I am attempting to write a CUDA version of a serial code as a part of implementing a periodic boundary condition in a molecular dynamics algorithm. The idea is that a tiny fraction of particles that have positions out of the box need to be put back in using one of two ways, with a limit on number of times I use the first way.
Essentially, it boils down to the following MWE. I have an array x[N] where N is large, and the following serial code.
#include <cstdlib>
int main()
{
int N =30000;
double x[30000];
int Nmax = 10, count = 0;
for(int i = 0; i < N; i++)
x[i] = 1.0*(rand()%3);
for(int i = 0; i < N; i++)
{
if(x[i] > 2.9)
{
if(count < Nmax)
{
x[i] += 0.1; //first way
count++;
}
else
x[i] -= 0.2; //second way
}
}
}
Please assume that x[i] > 2.9 only for a small fraction (about 12-15) of the 30000 elements of x[i].
Note that the sequence of i is not important, i.e. it is not necessary to have the 10 lowest i to use x[i] += 0.1, making the algorithm potentially parallelizable. I thought of the following CUDA version of the MWE, which compiles with nvcc -arch sm_35 main.cu, where main.cu reads as
#include <cstdlib>
__global__ void PeriodicCondition(double *x, int *N, int *Nmax, int *count)
{
int i = threadIdx.x+blockIdx.x*blockDim.x;
if(i < N[0])
{
if(x[i] > 2.9)
{
if(count[0] < Nmax[0]) //===============(line a)
{
x[i] += 0.1; //first way
atomicAdd(&count[0],1); //========(line b)
}
else
x[i] -= 0.2; //second way
}
}
}
int main()
{
int N = 30000;
double x[30000];
int Nmax = 10, count = 0;
srand(128512);
for(int i = 0; i < N; i++)
x[i] = 1.0*(rand()%3);
double *xD;
cudaMalloc( (void**) &xD, N*sizeof(double) );
cudaMemcpy( xD, &x, N*sizeof(double),cudaMemcpyHostToDevice );
int *countD;
cudaMalloc( (void**) &countD, sizeof(int) );
cudaMemcpy( countD, &count, sizeof(int),cudaMemcpyHostToDevice );
int *ND;
cudaMalloc( (void**) &ND, sizeof(int) );
cudaMemcpy( ND, &N, sizeof(int),cudaMemcpyHostToDevice );
int *NmaxD;
cudaMalloc( (void**) &NmaxD, sizeof(int) );
cudaMemcpy( NmaxD, &Nmax, sizeof(int),cudaMemcpyHostToDevice );
PeriodicCondition<<<938,32>>>(xD, ND, NmaxD, countD);
cudaFree(NmaxD);
cudaFree(ND);
cudaFree(countD);
cudaFree(xD);
}
Of course, this is not correct because the if condition on (line a) uses a variable that is updated in (line b), which might not be current.
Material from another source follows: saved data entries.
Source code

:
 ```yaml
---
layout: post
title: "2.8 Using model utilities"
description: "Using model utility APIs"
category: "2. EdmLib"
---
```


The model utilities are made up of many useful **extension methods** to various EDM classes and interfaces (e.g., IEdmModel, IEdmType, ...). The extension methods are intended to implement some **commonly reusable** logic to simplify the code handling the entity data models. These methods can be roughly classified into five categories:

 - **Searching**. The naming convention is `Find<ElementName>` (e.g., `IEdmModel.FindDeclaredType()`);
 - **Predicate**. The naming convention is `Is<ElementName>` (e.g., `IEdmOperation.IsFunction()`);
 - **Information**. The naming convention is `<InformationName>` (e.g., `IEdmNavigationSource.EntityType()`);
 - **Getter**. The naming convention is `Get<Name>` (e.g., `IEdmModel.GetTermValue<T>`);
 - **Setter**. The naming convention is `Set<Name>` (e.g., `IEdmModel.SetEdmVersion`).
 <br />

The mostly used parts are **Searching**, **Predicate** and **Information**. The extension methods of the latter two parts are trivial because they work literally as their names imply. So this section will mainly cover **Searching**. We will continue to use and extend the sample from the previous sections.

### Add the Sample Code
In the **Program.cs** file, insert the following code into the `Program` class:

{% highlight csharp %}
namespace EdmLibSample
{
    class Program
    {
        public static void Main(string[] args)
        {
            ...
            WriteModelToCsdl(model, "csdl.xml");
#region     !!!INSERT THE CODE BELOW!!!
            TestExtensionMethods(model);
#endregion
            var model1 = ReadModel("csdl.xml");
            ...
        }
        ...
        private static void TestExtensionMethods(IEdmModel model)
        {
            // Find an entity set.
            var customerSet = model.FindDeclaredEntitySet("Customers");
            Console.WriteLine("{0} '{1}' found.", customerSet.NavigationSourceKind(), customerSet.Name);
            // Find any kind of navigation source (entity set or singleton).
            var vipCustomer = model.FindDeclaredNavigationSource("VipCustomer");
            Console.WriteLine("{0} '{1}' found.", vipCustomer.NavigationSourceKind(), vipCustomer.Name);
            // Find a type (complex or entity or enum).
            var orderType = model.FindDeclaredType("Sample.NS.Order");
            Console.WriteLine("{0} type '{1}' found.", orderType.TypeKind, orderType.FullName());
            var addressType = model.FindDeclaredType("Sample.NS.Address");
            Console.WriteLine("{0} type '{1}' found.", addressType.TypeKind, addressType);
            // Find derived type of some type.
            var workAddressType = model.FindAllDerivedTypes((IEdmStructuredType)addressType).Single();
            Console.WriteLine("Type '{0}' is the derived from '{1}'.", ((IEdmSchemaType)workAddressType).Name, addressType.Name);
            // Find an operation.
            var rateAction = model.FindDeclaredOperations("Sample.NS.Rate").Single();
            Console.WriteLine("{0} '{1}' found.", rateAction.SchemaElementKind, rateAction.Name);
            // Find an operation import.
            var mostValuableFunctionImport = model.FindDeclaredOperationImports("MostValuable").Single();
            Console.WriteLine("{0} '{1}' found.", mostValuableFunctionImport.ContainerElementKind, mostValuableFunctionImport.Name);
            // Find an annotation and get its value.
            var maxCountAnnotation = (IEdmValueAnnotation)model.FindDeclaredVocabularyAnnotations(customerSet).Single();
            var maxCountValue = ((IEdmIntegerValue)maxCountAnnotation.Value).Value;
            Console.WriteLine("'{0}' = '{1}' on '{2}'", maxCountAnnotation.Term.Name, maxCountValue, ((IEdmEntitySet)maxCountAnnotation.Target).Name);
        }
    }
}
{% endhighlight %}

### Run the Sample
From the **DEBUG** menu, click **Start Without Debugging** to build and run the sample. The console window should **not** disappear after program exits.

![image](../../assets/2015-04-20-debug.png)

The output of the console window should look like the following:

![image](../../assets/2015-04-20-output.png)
This is somewhat similar to Cuda atomics change flag, however, I am not sure if and how using critical sections would help.
Is there a way to make sure count[0] is up to date when every thread checks for the if condition on (line a), without making the code too serial?
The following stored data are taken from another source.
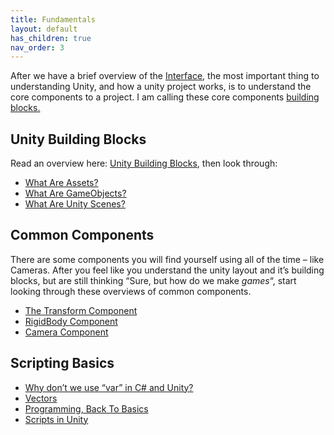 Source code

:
 ```yaml
---
title: Fundamentals
layout: default
has_children: true
nav_order: 3
---
```

After we have a brief overview of the [Interface](the-unity-interface.md), the most important thing to understanding Unity, and how a unity project works, is to understand the core components to a project. I am calling these core components [building blocks.](unity-building-blocks.md)

## Unity Building Blocks

Read an overview here: [Unity Building Blocks](unity-building-blocks.md), then look through:

- [What Are Assets?](what-are-assets.md)
- [What Are GameObjects?](what-are-gameobjects.md)
- [What Are Unity Scenes?](what-are-unity-scenes.md)


## Common Components

There are some components you will find yourself using all of the time &#8211; like Cameras. After you feel like you understand the unity layout and it&#8217;s building blocks, but are still thinking &#8220;Sure, but how do we make _games_&#8220;, start looking through these overviews of common components.

- [The Transform Component](the-transform-component.md)
- [RigidBody Component](rigidbody-component.md)
- [Camera Component](camera-component.md)


## Scripting Basics

<ul class="lcp_catlist" id="lcp_instance_0">
  <li >
    <a href="http://unity.hdyar.com/fundamentals/scripting-basics/why-dont-we-use-var/" title="Why don&#8217;t we use &#8220;var&#8221; in C# and Unity?">Why don&#8217;t we use &#8220;var&#8221; in C# and Unity?</a>
  </li>
  <li >
    <a href="http://unity.hdyar.com/fundamentals/vectors/" title="Vectors">Vectors</a>
  </li>
  <li >
    <a href="http://unity.hdyar.com/fundamentals/scripting-basics/programming-back-to-basics/" title="Programming, Back To Basics">Programming, Back To Basics</a>
  </li>
  <li >
    <a href="http://unity.hdyar.com/fundamentals/scripts-in-unity/" title="Scripts in Unity">Scripts in Unity</a>
  </li>
</ul>

<!--EndFragment-->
Just increment the atomic counter every time, and use its return value in your test:
If as you say around 15 items exceed 2.9 and Nmax is around 10, there will be a small number of "extra" atomic operations, the overhead of which is probably minimal (and I can't see how to do it more efficiently, which isn't to say it isn't possible...).